Some general advice

Warning: Newbie alert!!

I have been reading these forums for a little while now as we are about to make our move in regards to investing.

Background -
1. we hope to have our house sold today (3rd inspection this morning - agent seems to think they will make an offer). We have decided we will rent a PPOR and invest our equity which will be circa $450,000.

2, We are seachangers - both having left high income (and high stress) jobs to live in Port Macquarie NSW some 6 years ago. Since then we have been doing our own thing (self employed) but earning very little - ie enough to get by but not enough to get ahead.

3. I am an average (at best) handyman so major reno type projects will be beyond my scope unless I sub contract work out

I would be more comfortable in buying property where I can keep an eye on it but I am not really sure of this area as a likely good performer.

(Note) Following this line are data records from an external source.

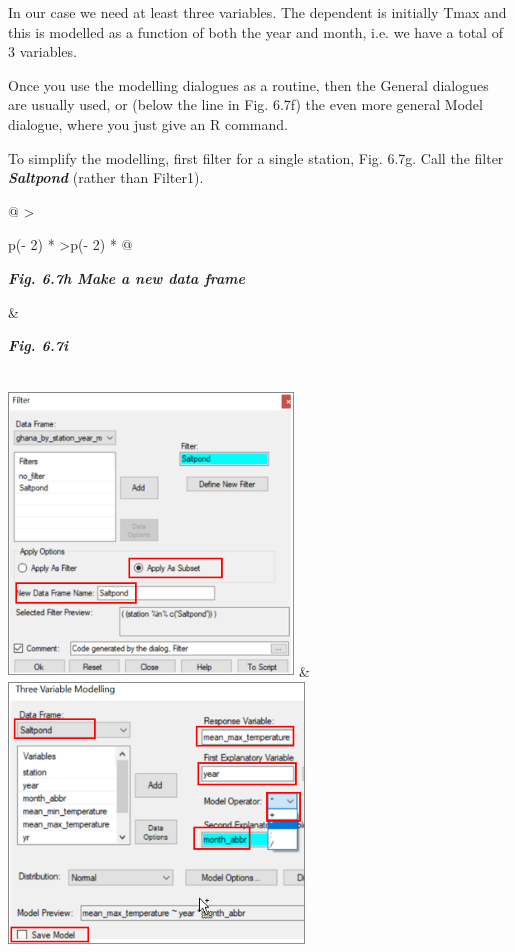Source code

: \documentclass[
  letterpaper,
  DIV=11,
  numbers=noendperiod]{scrreprt}
\begin{document}
In our case we need at least three variables. The dependent is initially
Tmax and this is modelled as a function of both the year and month, i.e.
we have a total of 3 variables.

Once you use the modelling dialogues as a routine, then the General
dialogues are usually used, or (below the line in Fig. 6.7f) the even
more general Model dialogue, where you just give an R command.

To simplify the modelling, first filter for a single station, Fig. 6.7g.
Call the filter \textbf{\emph{Saltpond}} (rather than Filter1).

\begin{longtable}[]{@{}
  >{\raggedright\arraybackslash}p{(\columnwidth - 2\tabcolsep) * }
  >{\centering\arraybackslash}p{(\columnwidth - 2\tabcolsep) * }@{}}
\toprule\noalign{}
\begin{minipage}[b]{\linewidth}\raggedright
\textbf{\emph{Fig. 6.7h Make a new data frame}}
\end{minipage} & \begin{minipage}[b]{\linewidth}\centering
\textbf{\emph{Fig. 6.7i}}
\end{minipage} \\
\midrule\noalign{}
\endhead
\bottomrule\noalign{}
\endlastfoot
\includegraphics[width=2.98193in,height=2.99659in]{figures/Fig6.7h.png}
&
\includegraphics[width=3.08916in,height=2.72983in]{figures/Fig6.7i.png} \\
\end{longtable}
\end{document}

Anyway heres my questions....

1. Basically because of our lower income serviceability of loans will be an issue (I estimate we will have approx $600 / month difference between our rent and our previous mortgage payments. Would I be better of looking at property and organising the loans so that the rental return makes it virtually income neutral (ie paying a higher deposit and borrowing less) - meaning less properties OR look at more properties which are negative geared and look to make up the difference from the $600??

2. Port Macquarie is an area which has had a lot of units built in recent years - primarily close to water and targeted at a mix of holiday rentals and residential. I have read that a change of infrastructure is normally something that can push along property values. Port is currently about to lengthen its airports runway so that it can take jet aircraft meaning that it will be a viable option for Jetstar and Virgin and providing (finally) some decent cut price airfares both into and out of the market. Is this something that could help property prices??

3. I am thinking more of the budget end of town in terms of what I will be looking at. I have this thought that there will always be demand at this end of town from both a rental and sale point of view but I don't really know if that the 'glut' of more modern units may keep the prices of the budget end down... something tells me this may be the case. I would be interested in opinions on this.

4. Lastly - I have dealt with a local mortgage broker her in the past but to be frank I am not confident on his ability to see things 'outside the square' and being able to give me the best advice. I would therefore welcome anybody here who has a positive experience with someone to post it (or indeed send me a private message if appropriate.) Likewise from any brokers on here who may be able to offer their services.

Apologies for the length of the post and I look forward to any responses.

Cheers.

Mark.
 
Hi Mark,

I don't want to throw a spanner in the works but can I ask why you are selling the existing PPOR?

Do you own it? It looks like you have sizable amount of equity in it.

The reason I ask is that it might make more sense to keep it, draw down on the equity in the property to set up a line of credit and use the line of credit to purchase an IP and service the negative cashflow.

By selling the PPOR you will lose money on the agent fees etc that you might be better off keeping.

i.e. Example...

PPOR $300k
Loan $100k
accessable equity (80% PPOR - existing mortgage)) = $140k

You could then keep the existing PPOR, rent it out. Use $60k of the line of credit to purchase a $300k property and have $80k left over in the line of credit to service the negative cashflow for some years (or purchase more IP) before needing your income at all.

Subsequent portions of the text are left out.